> **Extracted material**:
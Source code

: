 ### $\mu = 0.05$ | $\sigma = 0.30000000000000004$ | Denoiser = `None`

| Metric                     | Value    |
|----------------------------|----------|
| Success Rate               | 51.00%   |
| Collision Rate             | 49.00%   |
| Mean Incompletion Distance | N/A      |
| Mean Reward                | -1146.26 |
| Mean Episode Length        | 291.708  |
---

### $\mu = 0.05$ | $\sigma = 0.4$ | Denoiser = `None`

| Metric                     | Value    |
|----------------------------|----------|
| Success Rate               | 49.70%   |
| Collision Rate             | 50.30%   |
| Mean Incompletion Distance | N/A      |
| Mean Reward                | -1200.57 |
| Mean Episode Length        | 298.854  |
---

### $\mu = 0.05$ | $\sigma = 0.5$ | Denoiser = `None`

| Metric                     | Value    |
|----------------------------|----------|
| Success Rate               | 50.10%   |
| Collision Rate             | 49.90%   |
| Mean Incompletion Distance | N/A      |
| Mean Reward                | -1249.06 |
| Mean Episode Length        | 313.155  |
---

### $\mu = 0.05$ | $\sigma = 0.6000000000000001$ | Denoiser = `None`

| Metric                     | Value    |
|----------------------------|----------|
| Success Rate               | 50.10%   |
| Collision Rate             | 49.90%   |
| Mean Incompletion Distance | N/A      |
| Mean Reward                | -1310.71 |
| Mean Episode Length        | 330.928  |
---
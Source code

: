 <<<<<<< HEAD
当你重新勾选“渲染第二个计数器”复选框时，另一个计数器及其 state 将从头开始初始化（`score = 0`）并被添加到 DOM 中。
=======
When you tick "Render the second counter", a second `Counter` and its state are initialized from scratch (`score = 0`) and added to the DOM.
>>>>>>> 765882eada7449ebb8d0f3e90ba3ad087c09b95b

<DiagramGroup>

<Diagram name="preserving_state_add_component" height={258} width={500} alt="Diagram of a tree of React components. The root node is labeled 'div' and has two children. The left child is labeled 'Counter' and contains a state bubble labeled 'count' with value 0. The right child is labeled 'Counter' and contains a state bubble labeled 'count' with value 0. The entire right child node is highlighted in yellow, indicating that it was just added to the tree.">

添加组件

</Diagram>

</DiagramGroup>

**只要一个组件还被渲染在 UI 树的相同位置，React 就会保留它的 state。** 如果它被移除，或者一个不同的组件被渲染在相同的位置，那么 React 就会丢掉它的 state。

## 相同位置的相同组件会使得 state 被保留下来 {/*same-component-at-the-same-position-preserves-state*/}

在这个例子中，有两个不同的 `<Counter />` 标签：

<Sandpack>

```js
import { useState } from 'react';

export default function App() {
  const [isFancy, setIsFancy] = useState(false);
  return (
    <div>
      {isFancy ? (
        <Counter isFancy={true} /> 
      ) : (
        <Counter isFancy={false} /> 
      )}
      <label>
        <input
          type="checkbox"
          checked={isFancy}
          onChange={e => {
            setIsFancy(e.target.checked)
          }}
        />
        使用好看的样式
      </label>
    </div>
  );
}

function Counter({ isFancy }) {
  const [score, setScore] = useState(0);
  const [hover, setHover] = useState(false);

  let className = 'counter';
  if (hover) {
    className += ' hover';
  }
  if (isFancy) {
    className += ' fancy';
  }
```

> **The task**: In the answer, the listing above should be restated word for word.

> **Task result**:
Source code

: ### $\mu = 0.05$ | $\sigma = 0.30000000000000004$ | Denoiser = `None`

| Metric                     | Value    |
|----------------------------|----------|
| Success Rate               | 51.00%   |
| Collision Rate             | 49.00%   |
| Mean Incompletion Distance | N/A      |
| Mean Reward                | -1146.26 |
| Mean Episode Length        | 291.708  |
---

### $\mu = 0.05$ | $\sigma = 0.4$ | Denoiser = `None`

| Metric                     | Value    |
|----------------------------|----------|
| Success Rate               | 49.70%   |
| Collision Rate             | 50.30%   |
| Mean Incompletion Distance | N/A      |
| Mean Reward                | -1200.57 |
| Mean Episode Length        | 298.854  |
---

### $\mu = 0.05$ | $\sigma = 0.5$ | Denoiser = `None`

| Metric                     | Value    |
|----------------------------|----------|
| Success Rate               | 50.10%   |
| Collision Rate             | 49.90%   |
| Mean Incompletion Distance | N/A      |
| Mean Reward                | -1249.06 |
| Mean Episode Length        | 313.155  |
---

### $\mu = 0.05$ | $\sigma = 0.6000000000000001$ | Denoiser = `None`

| Metric                     | Value    |
|----------------------------|----------|
| Success Rate               | 50.10%   |
| Collision Rate             | 49.90%   |
| Mean Incompletion Distance | N/A      |
| Mean Reward                | -1310.71 |
| Mean Episode Length        | 330.928  |
---
Source code

: <<<<<<< HEAD
当你重新勾选“渲染第二个计数器”复选框时，另一个计数器及其 state 将从头开始初始化（`score = 0`）并被添加到 DOM 中。
=======
When you tick "Render the second counter", a second `Counter` and its state are initialized from scratch (`score = 0`) and added to the DOM.
>>>>>>> 765882eada7449ebb8d0f3e90ba3ad087c09b95b

<DiagramGroup>

<Diagram name="preserving_state_add_component" height={258} width={500} alt="Diagram of a tree of React components. The root node is labeled 'div' and has two children. The left child is labeled 'Counter' and contains a state bubble labeled 'count' with value 0. The right child is labeled 'Counter' and contains a state bubble labeled 'count' with value 0. The entire right child node is highlighted in yellow, indicating that it was just added to the tree.">

添加组件

</Diagram>

</DiagramGroup>

**只要一个组件还被渲染在 UI 树的相同位置，React 就会保留它的 state。** 如果它被移除，或者一个不同的组件被渲染在相同的位置，那么 React 就会丢掉它的 state。

## 相同位置的相同组件会使得 state 被保留下来 {/*same-component-at-the-same-position-preserves-state*/}

在这个例子中，有两个不同的 `<Counter />` 标签：

<Sandpack>

```js
import { useState } from 'react';

export default function App() {
  const [isFancy, setIsFancy] = useState(false);
  return (
    <div>
      {isFancy ? (
        <Counter isFancy={true} /> 
      ) : (
        <Counter isFancy={false} /> 
      )}
      <label>
        <input
          type="checkbox"
          checked={isFancy}
          onChange={e => {
            setIsFancy(e.target.checked)
          }}
        />
        使用好看的样式
      </label>
    </div>
  );
}

function Counter({ isFancy }) {
  const [score, setScore] = useState(0);
  const [hover, setHover] = useState(false);

  let className = 'counter';
  if (hover) {
    className += ' hover';
  }
  if (isFancy) {
    className += ' fancy';
  }
```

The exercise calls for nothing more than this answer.